## What is needed
Exclude the pictures and reproduce the remaining data exactly as written.

*** Source material ***

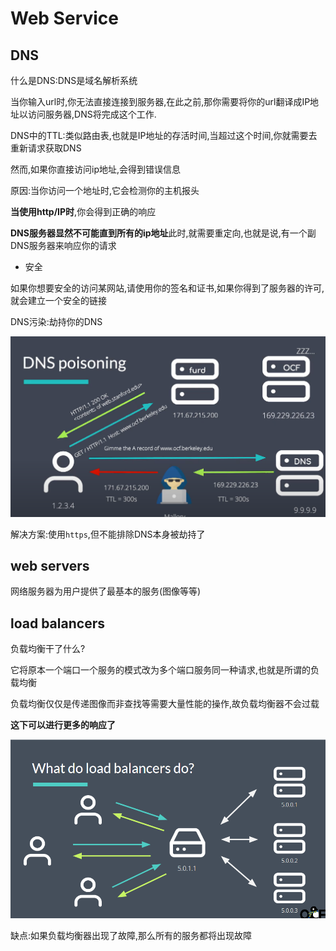 # Web Service

## DNS

什么是DNS:DNS是域名解析系统

当你输入url时,你无法直接连接到服务器,在此之前,那你需要将你的url翻译成IP地址以访问服务器,DNS将完成这个工作.



DNS中的TTL:类似路由表,也就是IP地址的存活时间,当超过这个时间,你就需要去重新请求获取DNS



然而,如果你直接访问ip地址,会得到错误信息

原因:当你访问一个地址时,它会检测你的主机报头

**当使用http/IP时**,你会得到正确的响应



**DNS服务器显然不可能直到所有的ip地址**此时,就需要重定向,也就是说,有一个副DNS服务器来响应你的请求



* 安全

如果你想要安全的访问某网站,请使用你的签名和证书,如果你得到了服务器的许可,就会建立一个安全的链接



DNS污染:劫持你的DNS

![image-20231011205623235](./img/image-20231011205623235.png)



解决方案:使用`https`,但不能排除DNS本身被劫持了



## web servers

网络服务器为用户提供了最基本的服务(图像等等)



## load balancers

负载均衡干了什么?

它将原本一个端口一个服务的模式改为多个端口服务同一种请求,也就是所谓的负载均衡

负载均衡仅仅是传递图像而非查找等需要大量性能的操作,故负载均衡器不会过载

**这下可以进行更多的响应了**

![image-20231011211410982](./img/image-20231011211410982.png)



缺点:如果负载均衡器出现了故障,那么所有的服务都将出现故障

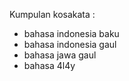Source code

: Kumpulan kosakata :
- bahasa indonesia baku
- bahasa indonesia gaul
- bahasa jawa gaul
- bahasa 4l4y
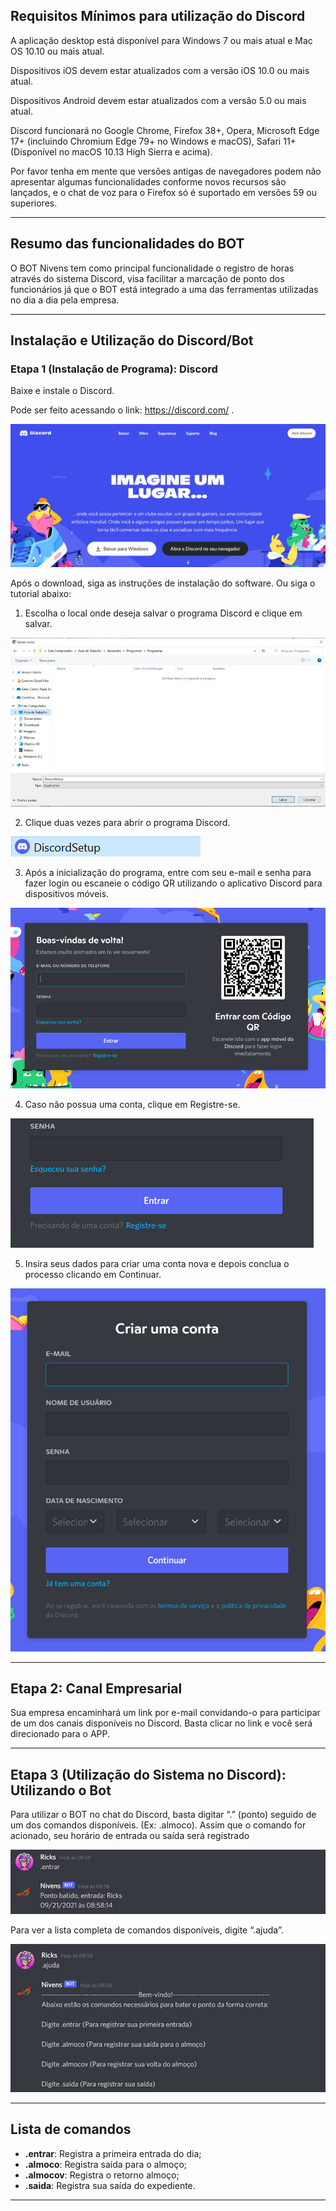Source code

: 
## **Requisitos Mínimos para utilização do Discord**

A aplicação desktop está disponível para Windows 7 ou mais atual e Mac OS 10.10 ou mais atual.

Dispositivos iOS devem estar atualizados com a versão iOS 10.0 ou mais atual.

Dispositivos Android devem estar atualizados com a versão 5.0 ou mais atual.

Discord funcionará no Google Chrome, Firefox 38+, Opera, Microsoft Edge 17+ (incluindo Chromium Edge 79+ no Windows e macOS), Safari 11+ (Disponível no macOS 10.13 High Sierra e acima). 

Por favor tenha em mente que versões antigas de navegadores podem não apresentar algumas funcionalidades conforme novos recursos são lançados, e o chat de voz para o Firefox só é suportado em versões 59 ou superiores.
***********
## **Resumo das funcionalidades do BOT**

O BOT Nivens tem como principal funcionalidade o registro de horas através do sistema Discord, visa facilitar a marcação de ponto dos funcionários já que o BOT está integrado a uma das ferramentas utilizadas no dia a dia pela empresa. 
************

## **Instalação e Utilização do Discord/Bot**

### **Etapa 1 (Instalação de Programa): Discord**

Baixe e instale o Discord.

Pode ser feito acessando o link: https://discord.com/ .

![](./img/tela_inicio_discord.jpg)

Após o download, siga as instruções de instalação do software. Ou siga o tutorial abaixo:

1. Escolha o local onde deseja salvar o programa Discord e clique em salvar.

![](img/onde_salvar.jpg)

2. Clique duas vezes para abrir o programa Discord.

![](img/setup_discord.png)

3. Após a inicialização do programa, entre com seu e-mail e senha para fazer login ou escaneie o código QR utilizando o aplicativo Discord para dispositivos móveis.

![](img/discord_inicio.png)

4. Caso não possua uma conta, clique em Registre-se.

![](img/discord_registro.png)

5. Insira seus dados para criar uma conta nova e depois conclua o processo clicando em Continuar.

![](img/discord_conta.png)

*************

## **Etapa 2: Canal Empresarial**

Sua empresa encaminhará um link por e-mail convidando-o para participar de um dos canais disponíveis no Discord. Basta clicar no link e você será direcionado para o APP.

*************

## **Etapa 3 (Utilização do Sistema no Discord): Utilizando o Bot**

Para utilizar o BOT no chat do Discord, basta digitar “.” (ponto) seguido de um dos comandos disponíveis. (Ex: .almoco). Assim que o comando for acionado, seu horário de entrada ou saída será registrado

![](img/discord_exemplo1.png)

Para ver a lista completa de comandos disponíveis, digite “.ajuda”.

![](img/discord_exemplo2.png)
**********

## **Lista de comandos**

- **.entrar**: Registra a primeira entrada do dia;
- **.almoco**: Registra saída para o almoço;
- **.almocov**: Registra o retorno almoço;
- **.saida**: Registra sua saída do expediente.

*********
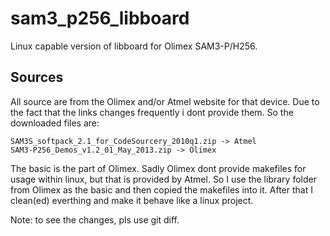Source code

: sam3_p256_libboard
==================

Linux capable version of libboard for Olimex SAM3-P/H256.


Sources
-------

All source are from the Olimex and/or Atmel website for that device. Due to the fact that the links changes frequently i dont provide them. So the downloaded files are:

    SAM3S_softpack_2.1_for_CodeSourcery_2010q1.zip -> Atmel
    SAM3-P256_Demos_v1.2_01_May_2013.zip -> Olimex

The basic is the part of Olimex. Sadly Olimex dont provide makefiles for usage within linux, but that is provided by Atmel. So I use the library folder from Olimex as the basic and then copied the makefiles into it. After that I clean(ed) everthing and make it behave like a linux project.

Note: to see the changes, pls use git diff.
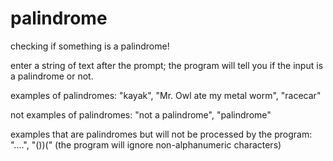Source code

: # palindrome
checking if something is a palindrome!

enter a string of text after the prompt; the program will tell you if the input is a palindrome or not.

examples of palindromes: "kayak", "Mr. Owl ate my metal worm", "racecar"

not examples of palindromes: "not a palindrome", "palindrome"

examples that are palindromes but will not be processed by the program: "....", "())(" (the program will ignore non-alphanumeric characters)
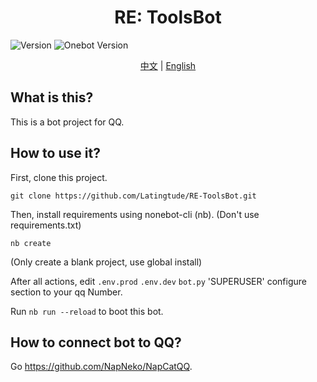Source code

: <center><h1>RE: ToolsBot</h1></center>

![Version](https://img.shields.io/badge/Version-1.0.0-blue) ![Onebot Version](https://img.shields.io/badge/OneBot-v11-blue)

<center><a href="./README.zh-cn.md">中文</a> | <a href="./README.md">English</a></center>

## What is this?
This is a bot project for QQ.

## How to use it?
First, clone this project.

`
git clone https://github.com/Latingtude/RE-ToolsBot.git
`

Then, install requirements using nonebot-cli (nb). (Don't use requirements.txt)

`
nb create
`

(Only create a blank project, use global install)

After all actions, edit `.env.prod` `.env.dev` `bot.py` 'SUPERUSER' configure section to your qq Number.

Run `nb run --reload` to boot this bot.

## How to connect bot to QQ?

Go https://github.com/NapNeko/NapCatQQ.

*** End of Source material ***

## Answer to the exercise
 # Web Service

## DNS

什么是DNS:DNS是域名解析系统

当你输入url时,你无法直接连接到服务器,在此之前,那你需要将你的url翻译成IP地址以访问服务器,DNS将完成这个工作.



DNS中的TTL:类似路由表,也就是IP地址的存活时间,当超过这个时间,你就需要去重新请求获取DNS



然而,如果你直接访问ip地址,会得到错误信息

原因:当你访问一个地址时,它会检测你的主机报头

**当使用http/IP时**,你会得到正确的响应



**DNS服务器显然不可能直到所有的ip地址**此时,就需要重定向,也就是说,有一个副DNS服务器来响应你的请求



* 安全

如果你想要安全的访问某网站,请使用你的签名和证书,如果你得到了服务器的许可,就会建立一个安全的链接



DNS污染:劫持你的DNS

![image-20231011205623235](./img/image-20231011205623235.png)



解决方案:使用`https`,但不能排除DNS本身被劫持了



## web servers

网络服务器为用户提供了最基本的服务(图像等等)



## load balancers

负载均衡干了什么?

它将原本一个端口一个服务的模式改为多个端口服务同一种请求,也就是所谓的负载均衡

负载均衡仅仅是传递图像而非查找等需要大量性能的操作,故负载均衡器不会过载

**这下可以进行更多的响应了**

![image-20231011211410982](./img/image-20231011211410982.png)



缺点:如果负载均衡器出现了故障,那么所有的服务都将出现故障

Source code

: Kumpulan kosakata :
- bahasa indonesia baku
- bahasa indonesia gaul
- bahasa jawa gaul
- bahasa 4l4y
Source code

: 
## **Requisitos Mínimos para utilização do Discord**

A aplicação desktop está disponível para Windows 7 ou mais atual e Mac OS 10.10 ou mais atual.

Dispositivos iOS devem estar atualizados com a versão iOS 10.0 ou mais atual.

Dispositivos Android devem estar atualizados com a versão 5.0 ou mais atual.

Discord funcionará no Google Chrome, Firefox 38+, Opera, Microsoft Edge 17+ (incluindo Chromium Edge 79+ no Windows e macOS), Safari 11+ (Disponível no macOS 10.13 High Sierra e acima). 

Por favor tenha em mente que versões antigas de navegadores podem não apresentar algumas funcionalidades conforme novos recursos são lançados, e o chat de voz para o Firefox só é suportado em versões 59 ou superiores.
***********
## **Resumo das funcionalidades do BOT**

O BOT Nivens tem como principal funcionalidade o registro de horas através do sistema Discord, visa facilitar a marcação de ponto dos funcionários já que o BOT está integrado a uma das ferramentas utilizadas no dia a dia pela empresa. 
************

## **Instalação e Utilização do Discord/Bot**

### **Etapa 1 (Instalação de Programa): Discord**

Baixe e instale o Discord.

Pode ser feito acessando o link: https://discord.com/ .

![](./img/tela_inicio_discord.jpg)

Após o download, siga as instruções de instalação do software. Ou siga o tutorial abaixo:

1. Escolha o local onde deseja salvar o programa Discord e clique em salvar.

![](img/onde_salvar.jpg)

2. Clique duas vezes para abrir o programa Discord.

![](img/setup_discord.png)

3. Após a inicialização do programa, entre com seu e-mail e senha para fazer login ou escaneie o código QR utilizando o aplicativo Discord para dispositivos móveis.

![](img/discord_inicio.png)

4. Caso não possua uma conta, clique em Registre-se.

![](img/discord_registro.png)

5. Insira seus dados para criar uma conta nova e depois conclua o processo clicando em Continuar.

![](img/discord_conta.png)

*************

## **Etapa 2: Canal Empresarial**

Sua empresa encaminhará um link por e-mail convidando-o para participar de um dos canais disponíveis no Discord. Basta clicar no link e você será direcionado para o APP.

*************

## **Etapa 3 (Utilização do Sistema no Discord): Utilizando o Bot**

Para utilizar o BOT no chat do Discord, basta digitar “.” (ponto) seguido de um dos comandos disponíveis. (Ex: .almoco). Assim que o comando for acionado, seu horário de entrada ou saída será registrado

![](img/discord_exemplo1.png)

Para ver a lista completa de comandos disponíveis, digite “.ajuda”.

![](img/discord_exemplo2.png)
**********

## **Lista de comandos**

- **.entrar**: Registra a primeira entrada do dia;
- **.almoco**: Registra saída para o almoço;
- **.almocov**: Registra o retorno almoço;
- **.saida**: Registra sua saída do expediente.

*********
Source code

: sam3_p256_libboard
==================

Linux capable version of libboard for Olimex SAM3-P/H256.


Sources
-------

All source are from the Olimex and/or Atmel website for that device. Due to the fact that the links changes frequently i dont provide them. So the downloaded files are:

    SAM3S_softpack_2.1_for_CodeSourcery_2010q1.zip -> Atmel
    SAM3-P256_Demos_v1.2_01_May_2013.zip -> Olimex

The basic is the part of Olimex. Sadly Olimex dont provide makefiles for usage within linux, but that is provided by Atmel. So I use the library folder from Olimex as the basic and then copied the makefiles into it. After that I clean(ed) everthing and make it behave like a linux project.

Note: to see the changes, pls use git diff.
Source code

: # palindrome
checking if something is a palindrome!

enter a string of text after the prompt; the program will tell you if the input is a palindrome or not.

examples of palindromes: "kayak", "Mr. Owl ate my metal worm", "racecar"

not examples of palindromes: "not a palindrome", "palindrome"

examples that are palindromes but will not be processed by the program: "....", "())(" (the program will ignore non-alphanumeric characters)
Source code

: <center><h1>RE: ToolsBot</h1></center>

![Version](https://img.shields.io/badge/Version-1.0.0-blue) ![Onebot Version](https://img.shields.io/badge/OneBot-v11-blue)

<center><a href="./README.zh-cn.md">中文</a> | <a href="./README.md">English</a></center>

## What is this?
This is a bot project for QQ.

## How to use it?
First, clone this project.

`
git clone https://github.com/Latingtude/RE-ToolsBot.git
`

Then, install requirements using nonebot-cli (nb). (Don't use requirements.txt)

`
nb create
`

(Only create a blank project, use global install)

After all actions, edit `.env.prod` `.env.dev` `bot.py` 'SUPERUSER' configure section to your qq Number.

Run `nb run --reload` to boot this bot.

## How to connect bot to QQ?

Go https://github.com/NapNeko/NapCatQQ.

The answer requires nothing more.